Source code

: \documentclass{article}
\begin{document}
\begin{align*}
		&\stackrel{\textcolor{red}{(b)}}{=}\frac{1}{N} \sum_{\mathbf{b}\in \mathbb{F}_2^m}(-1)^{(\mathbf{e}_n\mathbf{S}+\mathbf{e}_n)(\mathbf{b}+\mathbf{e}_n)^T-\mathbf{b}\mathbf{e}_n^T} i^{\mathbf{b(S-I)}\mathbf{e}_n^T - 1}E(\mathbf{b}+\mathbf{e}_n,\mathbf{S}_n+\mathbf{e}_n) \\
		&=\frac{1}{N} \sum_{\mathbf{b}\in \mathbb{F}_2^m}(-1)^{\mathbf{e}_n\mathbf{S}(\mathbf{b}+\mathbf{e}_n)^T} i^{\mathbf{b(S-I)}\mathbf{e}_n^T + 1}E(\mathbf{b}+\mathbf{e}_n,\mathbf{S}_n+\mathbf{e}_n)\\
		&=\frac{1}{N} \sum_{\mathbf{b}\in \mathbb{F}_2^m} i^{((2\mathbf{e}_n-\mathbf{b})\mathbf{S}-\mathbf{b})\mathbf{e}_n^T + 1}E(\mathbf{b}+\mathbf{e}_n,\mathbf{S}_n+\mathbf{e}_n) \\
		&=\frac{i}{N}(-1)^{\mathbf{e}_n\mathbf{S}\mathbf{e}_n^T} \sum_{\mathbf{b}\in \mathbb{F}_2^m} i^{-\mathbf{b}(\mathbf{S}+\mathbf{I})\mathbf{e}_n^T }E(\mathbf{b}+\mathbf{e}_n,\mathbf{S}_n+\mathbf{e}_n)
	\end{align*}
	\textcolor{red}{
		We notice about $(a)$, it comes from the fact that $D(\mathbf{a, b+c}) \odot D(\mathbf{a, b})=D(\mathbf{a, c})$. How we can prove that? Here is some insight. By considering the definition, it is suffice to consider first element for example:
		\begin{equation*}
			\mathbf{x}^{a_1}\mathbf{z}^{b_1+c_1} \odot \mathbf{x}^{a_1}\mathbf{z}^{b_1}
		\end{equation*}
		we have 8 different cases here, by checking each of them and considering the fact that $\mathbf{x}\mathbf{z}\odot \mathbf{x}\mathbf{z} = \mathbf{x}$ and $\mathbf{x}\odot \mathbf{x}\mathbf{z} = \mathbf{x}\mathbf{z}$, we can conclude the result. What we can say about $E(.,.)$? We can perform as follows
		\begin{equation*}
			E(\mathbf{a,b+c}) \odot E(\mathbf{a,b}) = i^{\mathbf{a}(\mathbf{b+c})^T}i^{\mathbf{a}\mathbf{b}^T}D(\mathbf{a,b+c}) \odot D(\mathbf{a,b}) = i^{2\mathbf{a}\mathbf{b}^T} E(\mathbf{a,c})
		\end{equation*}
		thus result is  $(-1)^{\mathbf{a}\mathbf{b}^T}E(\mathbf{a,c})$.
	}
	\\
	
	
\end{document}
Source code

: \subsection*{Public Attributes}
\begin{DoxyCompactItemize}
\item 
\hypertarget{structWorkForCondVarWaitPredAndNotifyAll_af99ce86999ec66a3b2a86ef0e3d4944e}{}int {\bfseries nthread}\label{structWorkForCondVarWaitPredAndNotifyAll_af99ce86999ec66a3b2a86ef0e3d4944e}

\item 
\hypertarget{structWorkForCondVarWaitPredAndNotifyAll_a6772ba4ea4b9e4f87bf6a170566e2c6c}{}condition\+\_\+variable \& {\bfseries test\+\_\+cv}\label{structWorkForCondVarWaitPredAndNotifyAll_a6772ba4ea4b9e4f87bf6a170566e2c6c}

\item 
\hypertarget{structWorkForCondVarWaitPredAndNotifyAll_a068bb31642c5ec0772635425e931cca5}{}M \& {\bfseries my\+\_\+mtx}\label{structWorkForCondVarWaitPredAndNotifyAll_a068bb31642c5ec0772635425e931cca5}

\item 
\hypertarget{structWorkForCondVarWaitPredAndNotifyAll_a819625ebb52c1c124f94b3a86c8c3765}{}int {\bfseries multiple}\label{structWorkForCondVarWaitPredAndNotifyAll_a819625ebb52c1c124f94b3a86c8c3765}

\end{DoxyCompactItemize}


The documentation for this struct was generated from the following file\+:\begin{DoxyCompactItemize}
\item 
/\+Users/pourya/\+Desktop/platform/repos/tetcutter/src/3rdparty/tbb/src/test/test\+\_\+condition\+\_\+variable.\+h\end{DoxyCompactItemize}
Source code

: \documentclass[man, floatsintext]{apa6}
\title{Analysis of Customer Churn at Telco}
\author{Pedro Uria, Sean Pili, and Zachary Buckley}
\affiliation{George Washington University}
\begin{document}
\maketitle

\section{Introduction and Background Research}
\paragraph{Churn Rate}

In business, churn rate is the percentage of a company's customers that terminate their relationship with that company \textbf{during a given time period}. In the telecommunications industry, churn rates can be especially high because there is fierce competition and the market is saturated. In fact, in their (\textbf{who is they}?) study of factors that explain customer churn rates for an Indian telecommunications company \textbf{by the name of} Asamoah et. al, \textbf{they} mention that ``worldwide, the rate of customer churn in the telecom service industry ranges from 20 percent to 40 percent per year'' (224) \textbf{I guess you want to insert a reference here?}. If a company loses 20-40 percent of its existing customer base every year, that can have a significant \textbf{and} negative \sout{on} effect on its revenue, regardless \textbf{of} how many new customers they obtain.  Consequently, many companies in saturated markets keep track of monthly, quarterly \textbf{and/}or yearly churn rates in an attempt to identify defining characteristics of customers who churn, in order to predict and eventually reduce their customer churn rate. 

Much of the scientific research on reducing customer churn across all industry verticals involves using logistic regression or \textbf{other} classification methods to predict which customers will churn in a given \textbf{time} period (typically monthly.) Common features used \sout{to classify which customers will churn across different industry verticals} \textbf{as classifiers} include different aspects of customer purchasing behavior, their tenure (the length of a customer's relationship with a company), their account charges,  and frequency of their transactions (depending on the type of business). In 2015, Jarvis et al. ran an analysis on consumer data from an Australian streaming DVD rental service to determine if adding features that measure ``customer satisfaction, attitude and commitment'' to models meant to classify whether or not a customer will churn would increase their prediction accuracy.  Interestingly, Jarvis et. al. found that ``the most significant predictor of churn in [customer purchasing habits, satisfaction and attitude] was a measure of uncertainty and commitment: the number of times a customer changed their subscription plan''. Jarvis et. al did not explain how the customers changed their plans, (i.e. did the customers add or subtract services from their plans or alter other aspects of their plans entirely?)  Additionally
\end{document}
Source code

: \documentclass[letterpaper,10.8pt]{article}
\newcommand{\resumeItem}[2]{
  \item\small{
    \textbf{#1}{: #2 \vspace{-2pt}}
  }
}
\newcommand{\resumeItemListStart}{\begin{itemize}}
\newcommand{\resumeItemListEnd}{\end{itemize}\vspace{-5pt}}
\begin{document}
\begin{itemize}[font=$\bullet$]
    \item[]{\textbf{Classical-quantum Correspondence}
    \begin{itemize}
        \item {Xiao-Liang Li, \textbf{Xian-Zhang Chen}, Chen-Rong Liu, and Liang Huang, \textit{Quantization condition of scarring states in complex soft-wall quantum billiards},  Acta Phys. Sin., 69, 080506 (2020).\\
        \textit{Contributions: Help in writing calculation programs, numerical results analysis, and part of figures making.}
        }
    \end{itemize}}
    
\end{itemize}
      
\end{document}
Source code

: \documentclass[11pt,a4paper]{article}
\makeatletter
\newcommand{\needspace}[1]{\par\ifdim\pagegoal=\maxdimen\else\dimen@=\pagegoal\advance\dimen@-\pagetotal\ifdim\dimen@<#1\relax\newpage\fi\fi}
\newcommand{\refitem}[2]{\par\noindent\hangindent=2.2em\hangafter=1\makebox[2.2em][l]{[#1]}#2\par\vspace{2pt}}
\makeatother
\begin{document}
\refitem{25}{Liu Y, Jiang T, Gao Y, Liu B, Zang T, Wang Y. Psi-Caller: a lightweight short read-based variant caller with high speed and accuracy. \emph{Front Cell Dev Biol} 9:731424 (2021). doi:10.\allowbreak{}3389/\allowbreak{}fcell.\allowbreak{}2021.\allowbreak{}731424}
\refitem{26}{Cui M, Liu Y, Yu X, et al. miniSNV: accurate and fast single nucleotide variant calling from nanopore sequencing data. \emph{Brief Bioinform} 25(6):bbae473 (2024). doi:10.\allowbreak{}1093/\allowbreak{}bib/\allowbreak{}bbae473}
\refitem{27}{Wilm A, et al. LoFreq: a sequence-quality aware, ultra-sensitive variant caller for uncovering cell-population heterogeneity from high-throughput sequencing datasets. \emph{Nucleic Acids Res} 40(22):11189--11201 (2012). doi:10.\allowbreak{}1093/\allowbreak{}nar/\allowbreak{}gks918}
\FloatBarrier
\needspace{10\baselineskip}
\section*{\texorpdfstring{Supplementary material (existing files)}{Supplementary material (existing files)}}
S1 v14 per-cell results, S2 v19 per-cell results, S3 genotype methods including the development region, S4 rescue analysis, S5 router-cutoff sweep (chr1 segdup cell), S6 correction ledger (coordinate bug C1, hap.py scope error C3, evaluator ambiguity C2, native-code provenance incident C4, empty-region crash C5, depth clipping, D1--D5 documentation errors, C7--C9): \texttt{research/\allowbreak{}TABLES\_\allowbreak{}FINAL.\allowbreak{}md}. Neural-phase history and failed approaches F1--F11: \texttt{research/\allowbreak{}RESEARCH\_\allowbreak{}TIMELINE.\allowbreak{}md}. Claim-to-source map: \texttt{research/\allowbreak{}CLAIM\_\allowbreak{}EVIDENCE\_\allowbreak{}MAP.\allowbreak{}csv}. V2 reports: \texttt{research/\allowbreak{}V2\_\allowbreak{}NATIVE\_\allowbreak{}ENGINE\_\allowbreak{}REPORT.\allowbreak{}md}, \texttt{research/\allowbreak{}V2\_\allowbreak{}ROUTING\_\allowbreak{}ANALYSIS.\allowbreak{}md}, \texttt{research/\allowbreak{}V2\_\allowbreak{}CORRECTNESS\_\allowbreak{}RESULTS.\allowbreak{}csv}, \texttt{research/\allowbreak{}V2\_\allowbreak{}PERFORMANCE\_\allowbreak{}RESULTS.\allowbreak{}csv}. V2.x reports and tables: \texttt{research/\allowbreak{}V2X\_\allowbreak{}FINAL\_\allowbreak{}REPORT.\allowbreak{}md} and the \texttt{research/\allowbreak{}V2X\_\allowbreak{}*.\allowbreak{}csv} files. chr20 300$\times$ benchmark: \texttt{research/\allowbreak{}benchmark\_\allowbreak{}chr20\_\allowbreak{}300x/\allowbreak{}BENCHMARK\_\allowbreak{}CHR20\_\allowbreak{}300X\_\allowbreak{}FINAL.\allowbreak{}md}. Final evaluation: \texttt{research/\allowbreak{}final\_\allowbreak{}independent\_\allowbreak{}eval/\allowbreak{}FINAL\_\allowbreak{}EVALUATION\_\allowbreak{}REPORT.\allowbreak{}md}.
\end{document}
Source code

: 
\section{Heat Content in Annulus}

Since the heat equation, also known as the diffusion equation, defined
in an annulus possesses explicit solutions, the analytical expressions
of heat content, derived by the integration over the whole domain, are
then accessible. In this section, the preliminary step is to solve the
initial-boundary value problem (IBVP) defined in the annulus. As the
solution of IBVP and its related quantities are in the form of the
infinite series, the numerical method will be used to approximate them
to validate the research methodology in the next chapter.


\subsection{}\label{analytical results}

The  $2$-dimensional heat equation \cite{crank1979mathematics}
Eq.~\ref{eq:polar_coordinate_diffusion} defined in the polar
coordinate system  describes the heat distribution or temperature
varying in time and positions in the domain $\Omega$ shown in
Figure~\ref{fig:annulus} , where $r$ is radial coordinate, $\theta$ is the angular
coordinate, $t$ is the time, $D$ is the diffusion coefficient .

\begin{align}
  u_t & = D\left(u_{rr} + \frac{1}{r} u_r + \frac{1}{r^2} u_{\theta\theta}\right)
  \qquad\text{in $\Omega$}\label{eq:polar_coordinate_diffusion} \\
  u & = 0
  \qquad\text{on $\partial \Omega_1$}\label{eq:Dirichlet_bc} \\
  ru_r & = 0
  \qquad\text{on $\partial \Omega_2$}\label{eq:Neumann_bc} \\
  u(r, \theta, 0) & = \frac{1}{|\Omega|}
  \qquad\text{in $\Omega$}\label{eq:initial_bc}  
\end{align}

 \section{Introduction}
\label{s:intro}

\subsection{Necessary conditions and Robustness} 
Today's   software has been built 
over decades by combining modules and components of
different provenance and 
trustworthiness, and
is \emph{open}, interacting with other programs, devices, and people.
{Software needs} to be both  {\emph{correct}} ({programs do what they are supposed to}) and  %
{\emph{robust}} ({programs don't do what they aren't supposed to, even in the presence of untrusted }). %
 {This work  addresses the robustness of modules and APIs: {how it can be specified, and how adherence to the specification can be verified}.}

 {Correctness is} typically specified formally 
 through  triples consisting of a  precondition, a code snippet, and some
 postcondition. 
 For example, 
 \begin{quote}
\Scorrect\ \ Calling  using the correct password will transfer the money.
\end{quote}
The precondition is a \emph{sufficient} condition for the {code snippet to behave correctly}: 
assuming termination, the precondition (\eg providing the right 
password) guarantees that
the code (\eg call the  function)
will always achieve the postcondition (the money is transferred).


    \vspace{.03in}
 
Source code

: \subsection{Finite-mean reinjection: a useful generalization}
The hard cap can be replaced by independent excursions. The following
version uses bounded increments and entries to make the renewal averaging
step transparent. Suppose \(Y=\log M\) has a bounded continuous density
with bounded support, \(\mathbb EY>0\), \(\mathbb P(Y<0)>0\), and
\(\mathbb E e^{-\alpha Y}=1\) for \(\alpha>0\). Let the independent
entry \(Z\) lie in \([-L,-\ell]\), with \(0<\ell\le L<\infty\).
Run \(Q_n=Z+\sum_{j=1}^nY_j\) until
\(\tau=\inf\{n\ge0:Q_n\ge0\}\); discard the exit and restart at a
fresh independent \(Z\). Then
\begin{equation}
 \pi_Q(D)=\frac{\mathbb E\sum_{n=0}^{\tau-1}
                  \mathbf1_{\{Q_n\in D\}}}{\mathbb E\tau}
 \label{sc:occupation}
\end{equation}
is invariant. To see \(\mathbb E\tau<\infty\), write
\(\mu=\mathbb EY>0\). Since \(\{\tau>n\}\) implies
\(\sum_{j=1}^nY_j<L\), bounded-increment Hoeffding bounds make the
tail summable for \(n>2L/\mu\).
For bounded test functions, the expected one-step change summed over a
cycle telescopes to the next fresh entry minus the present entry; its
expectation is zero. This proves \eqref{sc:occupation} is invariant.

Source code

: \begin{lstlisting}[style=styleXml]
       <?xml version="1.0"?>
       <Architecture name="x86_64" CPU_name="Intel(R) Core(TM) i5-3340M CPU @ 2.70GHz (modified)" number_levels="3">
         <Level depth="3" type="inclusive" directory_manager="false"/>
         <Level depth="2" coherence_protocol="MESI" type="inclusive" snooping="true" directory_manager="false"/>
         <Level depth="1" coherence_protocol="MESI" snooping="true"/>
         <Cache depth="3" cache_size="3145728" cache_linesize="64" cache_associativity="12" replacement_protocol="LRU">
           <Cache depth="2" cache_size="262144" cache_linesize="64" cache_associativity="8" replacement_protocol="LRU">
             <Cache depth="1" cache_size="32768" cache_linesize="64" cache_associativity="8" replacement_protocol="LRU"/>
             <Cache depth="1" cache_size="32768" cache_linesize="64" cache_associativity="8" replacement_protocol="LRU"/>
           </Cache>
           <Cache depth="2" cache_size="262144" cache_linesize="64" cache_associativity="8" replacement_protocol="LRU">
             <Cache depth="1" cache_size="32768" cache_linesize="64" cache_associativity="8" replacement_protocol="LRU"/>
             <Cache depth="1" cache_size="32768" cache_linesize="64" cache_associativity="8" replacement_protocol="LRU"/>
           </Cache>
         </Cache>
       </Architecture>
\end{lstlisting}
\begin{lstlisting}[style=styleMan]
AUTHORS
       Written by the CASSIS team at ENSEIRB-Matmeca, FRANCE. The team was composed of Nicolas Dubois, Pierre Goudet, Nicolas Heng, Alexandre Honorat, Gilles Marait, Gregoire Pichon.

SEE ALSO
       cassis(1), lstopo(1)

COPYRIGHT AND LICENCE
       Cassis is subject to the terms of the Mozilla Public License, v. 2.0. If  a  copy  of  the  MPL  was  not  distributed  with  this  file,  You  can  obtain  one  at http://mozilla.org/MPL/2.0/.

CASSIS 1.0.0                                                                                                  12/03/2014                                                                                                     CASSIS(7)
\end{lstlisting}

____________________

• _Assignment_
The lines holding the word "occupation" are the answer. Pull them out of the records and copy them.

• _Written answer_
 \label{sc:occupation}
expectation is zero. This proves \eqref{sc:occupation} is invariant.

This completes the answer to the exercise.